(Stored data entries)
^^^^^^^^^^^^^^^^

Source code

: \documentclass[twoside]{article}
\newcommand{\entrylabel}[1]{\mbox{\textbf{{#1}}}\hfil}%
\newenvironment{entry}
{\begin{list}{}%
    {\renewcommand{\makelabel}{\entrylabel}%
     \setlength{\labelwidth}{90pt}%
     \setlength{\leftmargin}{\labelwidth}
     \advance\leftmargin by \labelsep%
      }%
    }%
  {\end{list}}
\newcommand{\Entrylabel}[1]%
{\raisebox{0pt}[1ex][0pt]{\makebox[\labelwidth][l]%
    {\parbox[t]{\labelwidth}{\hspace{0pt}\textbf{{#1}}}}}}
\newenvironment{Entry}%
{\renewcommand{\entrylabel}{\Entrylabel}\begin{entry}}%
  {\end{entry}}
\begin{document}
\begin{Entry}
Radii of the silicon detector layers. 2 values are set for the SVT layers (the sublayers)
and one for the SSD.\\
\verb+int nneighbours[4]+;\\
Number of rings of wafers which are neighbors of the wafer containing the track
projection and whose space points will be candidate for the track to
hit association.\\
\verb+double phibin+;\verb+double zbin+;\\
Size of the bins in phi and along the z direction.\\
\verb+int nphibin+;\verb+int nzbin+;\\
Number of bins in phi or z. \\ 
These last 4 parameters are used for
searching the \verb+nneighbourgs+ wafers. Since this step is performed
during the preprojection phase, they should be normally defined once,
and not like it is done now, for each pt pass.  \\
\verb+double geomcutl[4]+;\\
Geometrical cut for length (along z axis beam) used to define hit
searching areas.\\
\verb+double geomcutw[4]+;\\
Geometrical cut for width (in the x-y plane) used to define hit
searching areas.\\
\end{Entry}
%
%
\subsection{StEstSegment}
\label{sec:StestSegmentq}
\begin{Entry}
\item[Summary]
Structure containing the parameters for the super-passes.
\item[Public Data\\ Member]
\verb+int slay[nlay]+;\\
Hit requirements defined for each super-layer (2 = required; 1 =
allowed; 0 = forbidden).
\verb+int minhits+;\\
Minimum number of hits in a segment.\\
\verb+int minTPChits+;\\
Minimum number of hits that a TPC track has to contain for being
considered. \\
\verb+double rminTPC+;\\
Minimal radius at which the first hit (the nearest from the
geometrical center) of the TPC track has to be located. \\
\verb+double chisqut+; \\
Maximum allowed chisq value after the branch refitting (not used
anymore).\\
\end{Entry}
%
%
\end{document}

^^^^^^^^^^^^^^^^

* [EXERCISE REQUIREMENTS]
Nothing in the records may change; output all of them exactly.

* [ANSWER TO THE EXERCISE]
Source code

: \documentclass[twoside]{article}
\newcommand{\entrylabel}[1]{\mbox{\textbf{{#1}}}\hfil}%
\newenvironment{entry}
{\begin{list}{}%
    {\renewcommand{\makelabel}{\entrylabel}%
     \setlength{\labelwidth}{90pt}%
     \setlength{\leftmargin}{\labelwidth}
     \advance\leftmargin by \labelsep%
      }%
    }%
  {\end{list}}
\newcommand{\Entrylabel}[1]%
{\raisebox{0pt}[1ex][0pt]{\makebox[\labelwidth][l]%
    {\parbox[t]{\labelwidth}{\hspace{0pt}\textbf{{#1}}}}}}
\newenvironment{Entry}%
{\renewcommand{\entrylabel}{\Entrylabel}\begin{entry}}%
  {\end{entry}}
\begin{document}
\begin{Entry}
Radii of the silicon detector layers. 2 values are set for the SVT layers (the sublayers)
and one for the SSD.\\
\verb+int nneighbours[4]+;\\
Number of rings of wafers which are neighbors of the wafer containing the track
projection and whose space points will be candidate for the track to
hit association.\\
\verb+double phibin+;\verb+double zbin+;\\
Size of the bins in phi and along the z direction.\\
\verb+int nphibin+;\verb+int nzbin+;\\
Number of bins in phi or z. \\ 
These last 4 parameters are used for
searching the \verb+nneighbourgs+ wafers. Since this step is performed
during the preprojection phase, they should be normally defined once,
and not like it is done now, for each pt pass.  \\
\verb+double geomcutl[4]+;\\
Geometrical cut for length (along z axis beam) used to define hit
searching areas.\\
\verb+double geomcutw[4]+;\\
Geometrical cut for width (in the x-y plane) used to define hit
searching areas.\\
\end{Entry}
%
%
\subsection{StEstSegment}
\label{sec:StestSegmentq}
\begin{Entry}
\item[Summary]
Structure containing the parameters for the super-passes.
\item[Public Data\\ Member]
\verb+int slay[nlay]+;\\
Hit requirements defined for each super-layer (2 = required; 1 =
allowed; 0 = forbidden).
\verb+int minhits+;\\
Minimum number of hits in a segment.\\
\verb+int minTPChits+;\\
Minimum number of hits that a TPC track has to contain for being
considered. \\
\verb+double rminTPC+;\\
Minimal radius at which the first hit (the nearest from the
geometrical center) of the TPC track has to be located. \\
\verb+double chisqut+; \\
Maximum allowed chisq value after the branch refitting (not used
anymore).\\
\end{Entry}
%
%
\end{document}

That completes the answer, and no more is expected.